Why is this important?

The Society of General Internal Medicine advises against daily glucose testing, yet the American Diabetes Association recommends it as does the American Association of Clinical Endocrinologists in their most recent guidelines for treatment of type 2 diabetes! Proponents of daily glucose monitoring argue that it improves glycemic control, distress, and self-efficacy when used in a targeted manner. Overall, proponents in this survey believed SMBG plays a significant role in education and lifestyle change, resulting in better glycemic control. Opponents were concerned about lack of efficacy in lowering hemoglobin A1c (HbA1c), and about the increased cost of care when SMBG is used. Proponents reported tailored negotiations about daily choices based on SMBG readings. In this small study, the majority of physicians still recommend routine SMBG because they believe it drives the lifestyle changes needed for improved glycemic control. Given that educational outreach alone has small benefits in changing behavior, targeting physicians’ beliefs about the effectiveness of SMBG, along with policy-based interventions, could reduce this practice.
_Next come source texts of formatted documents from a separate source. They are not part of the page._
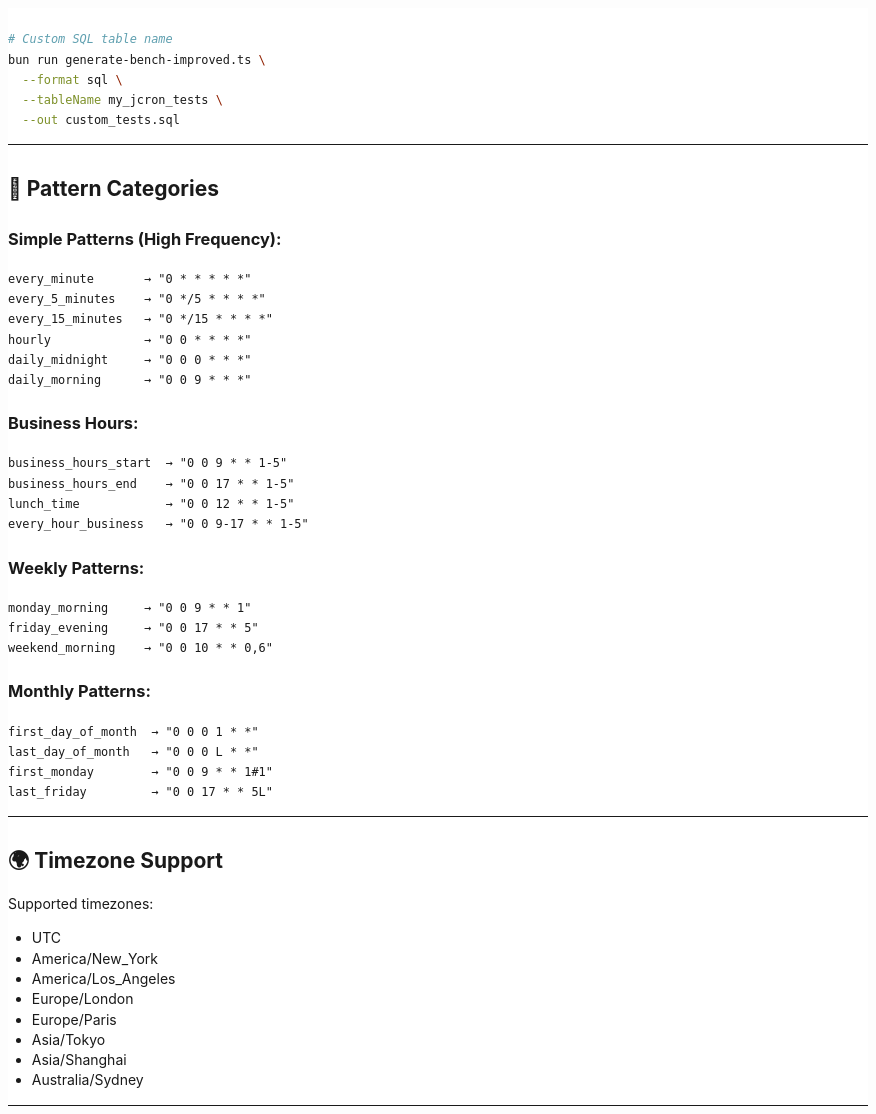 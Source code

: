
 ```bash

# Custom SQL table name
bun run generate-bench-improved.ts \
  --format sql \
  --tableName my_jcron_tests \
  --out custom_tests.sql
```

---

## 🎯 Pattern Categories

### Simple Patterns (High Frequency):
```
every_minute       → "0 * * * * *"
every_5_minutes    → "0 */5 * * * *"
every_15_minutes   → "0 */15 * * * *"
hourly             → "0 0 * * * *"
daily_midnight     → "0 0 0 * * *"
daily_morning      → "0 0 9 * * *"
```

### Business Hours:
```
business_hours_start  → "0 0 9 * * 1-5"
business_hours_end    → "0 0 17 * * 1-5"
lunch_time            → "0 0 12 * * 1-5"
every_hour_business   → "0 0 9-17 * * 1-5"
```

### Weekly Patterns:
```
monday_morning     → "0 0 9 * * 1"
friday_evening     → "0 0 17 * * 5"
weekend_morning    → "0 0 10 * * 0,6"
```

### Monthly Patterns:
```
first_day_of_month  → "0 0 0 1 * *"
last_day_of_month   → "0 0 0 L * *"
first_monday        → "0 0 9 * * 1#1"
last_friday         → "0 0 17 * * 5L"
```

---

## 🌍 Timezone Support

Supported timezones:
- UTC
- America/New_York
- America/Los_Angeles
- Europe/London
- Europe/Paris
- Asia/Tokyo
- Asia/Shanghai
- Australia/Sydney

---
There is clear evidence from reviews and meta-analyses that SMBG does improve glucose control in non-intensively treated individuals with type 2 diabetes (Machry RV, et al. Diab Res Clin Pract. 2018;142:173-187). Further, there is evidence that structured testing is more effective than non-structured testing (Polonsky WH, et al. Diab Care 2011;34:262-267) and a recent study (Xu Y, et al. Int J Clin Pract 2019;April 29-e13357) suggests that testing frequencies between 8 and 14 times per week are more effective than 1-7 times per week [it is likely that those testing 8-14 times per week are more likely to be testing pre- and post-prandially which is the foundation of structured testing].This study suggests that Family Practice physicians should be targeted with better information about the value of SMBG in non-insulin using or non-intensively managed patients with type 2 diabetes! Do you use a structured approach to SMBG? Do you find patients who use that approach better understand the role of food in glucose control?

Concluding Thought: Understanding beliefs helps target education!